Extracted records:
++++++++
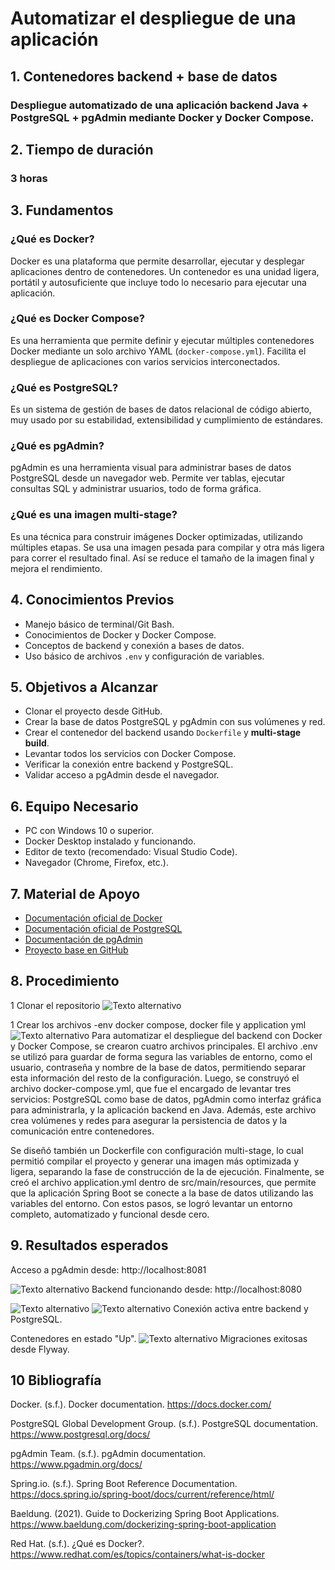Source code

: 
# Automatizar el despliegue de una aplicación
##  1. Contenedores backend + base de datos 
### Despliegue automatizado de una aplicación backend Java + PostgreSQL + pgAdmin mediante Docker y Docker Compose. 
## 2. Tiempo de duración
### 3 horas

## 3. Fundamentos

### ¿Qué es Docker?
Docker es una plataforma que permite desarrollar, ejecutar y desplegar aplicaciones dentro de contenedores. Un contenedor es una unidad ligera, portátil y autosuficiente que incluye todo lo necesario para ejecutar una aplicación.

### ¿Qué es Docker Compose?
Es una herramienta que permite definir y ejecutar múltiples contenedores Docker mediante un solo archivo YAML (`docker-compose.yml`). Facilita el despliegue de aplicaciones con varios servicios interconectados.

### ¿Qué es PostgreSQL?
Es un sistema de gestión de bases de datos relacional de código abierto, muy usado por su estabilidad, extensibilidad y cumplimiento de estándares.

### ¿Qué es pgAdmin?
pgAdmin es una herramienta visual para administrar bases de datos PostgreSQL desde un navegador web. Permite ver tablas, ejecutar consultas SQL y administrar usuarios, todo de forma gráfica.

### ¿Qué es una imagen multi-stage?
Es una técnica para construir imágenes Docker optimizadas, utilizando múltiples etapas. Se usa una imagen pesada para compilar y otra más ligera para correr el resultado final. Así se reduce el tamaño de la imagen final y mejora el rendimiento.

## 4. Conocimientos Previos

- Manejo básico de terminal/Git Bash.
- Conocimientos de Docker y Docker Compose.
- Conceptos de backend y conexión a bases de datos.
- Uso básico de archivos `.env` y configuración de variables.

## 5. Objetivos a Alcanzar

- Clonar el proyecto desde GitHub.
- Crear la base de datos PostgreSQL y pgAdmin con sus volúmenes y red.
- Crear el contenedor del backend usando `Dockerfile` y **multi-stage build**.
- Levantar todos los servicios con Docker Compose.
- Verificar la conexión entre backend y PostgreSQL.
- Validar acceso a pgAdmin desde el navegador.


## 6. Equipo Necesario

- PC con Windows 10 o superior.
- Docker Desktop instalado y funcionando.
- Editor de texto (recomendado: Visual Studio Code).
- Navegador (Chrome, Firefox, etc.).


## 7. Material de Apoyo

- [Documentación oficial de Docker](https://docs.docker.com)
- [Documentación oficial de PostgreSQL](https://www.postgresql.org/docs/)
- [Documentación de pgAdmin](https://www.pgadmin.org/docs/)
- [Proyecto base en GitHub](https://github.com/maguaman2/tendencias-mar22-security)


## 8. Procedimiento

1 Clonar el repositorio 
 ![Texto alternativo](https://github.com/Edissonfierro/30mayo/blob/main/uno.jpg)

1 Crear los archivos -env docker compose, docker file y application yml 
 ![Texto alternativo](https://github.com/Edissonfierro/30mayo/blob/main/dos.jpg)
Para automatizar el despliegue del backend con Docker y Docker Compose, se crearon cuatro archivos principales. El archivo .env se utilizó para guardar de forma segura las variables de entorno, como el usuario, contraseña y nombre de la base de datos, permitiendo separar esta información del resto de la configuración. Luego, se construyó el archivo docker-compose.yml, que fue el encargado de levantar tres servicios: PostgreSQL como base de datos, pgAdmin como interfaz gráfica para administrarla, y la aplicación backend en Java. Además, este archivo crea volúmenes y redes para asegurar la persistencia de datos y la comunicación entre contenedores.

Se diseñó también un Dockerfile con configuración multi-stage, lo cual permitió compilar el proyecto y generar una imagen más optimizada y ligera, separando la fase de construcción de la de ejecución. Finalmente, se creó el archivo application.yml dentro de src/main/resources, que permite que la aplicación Spring Boot se conecte a la base de datos utilizando las variables del entorno. Con estos pasos, se logró levantar un entorno completo, automatizado y funcional desde cero.


## 9. Resultados esperados
Acceso a pgAdmin desde: http://localhost:8081

 ![Texto alternativo](https://github.com/Edissonfierro/30mayo/blob/main/pgadmin.jpg)
Backend funcionando desde: http://localhost:8080

 ![Texto alternativo](https://github.com/Edissonfierro/30mayo/blob/main/controller.jpg)
 ![Texto alternativo](https://github.com/Edissonfierro/30mayo/blob/main/consultaendpoint.jpg)
Conexión activa entre backend y PostgreSQL.

Contenedores en estado "Up".
 ![Texto alternativo](https://github.com/Edissonfierro/30mayo/blob/main/contenedores.jpg)
Migraciones exitosas desde Flyway.

## 10 Bibliografía

Docker. (s.f.). Docker documentation. https://docs.docker.com/

PostgreSQL Global Development Group. (s.f.). PostgreSQL documentation. https://www.postgresql.org/docs/

pgAdmin Team. (s.f.). pgAdmin documentation. https://www.pgadmin.org/docs/

Spring.io. (s.f.). Spring Boot Reference Documentation. https://docs.spring.io/spring-boot/docs/current/reference/html/

Baeldung. (2021). Guide to Dockerizing Spring Boot Applications. https://www.baeldung.com/dockerizing-spring-boot-application

Red Hat. (s.f.). ¿Qué es Docker?. https://www.redhat.com/es/topics/containers/what-is-docker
++++++++
*EXERCISE REQUIREMENTS*. Beginning at the line that contains "Baeldung. (2021). Guide" and ending at the last line above, copy each line without any change.

*ANSWER TO THIS PROBLEM*.
Baeldung. (2021). Guide to Dockerizing Spring Boot Applications. https://www.baeldung.com/dockerizing-spring-boot-application

Red Hat. (s.f.). ¿Qué es Docker?. https://www.redhat.com/es/topics/containers/what-is-docker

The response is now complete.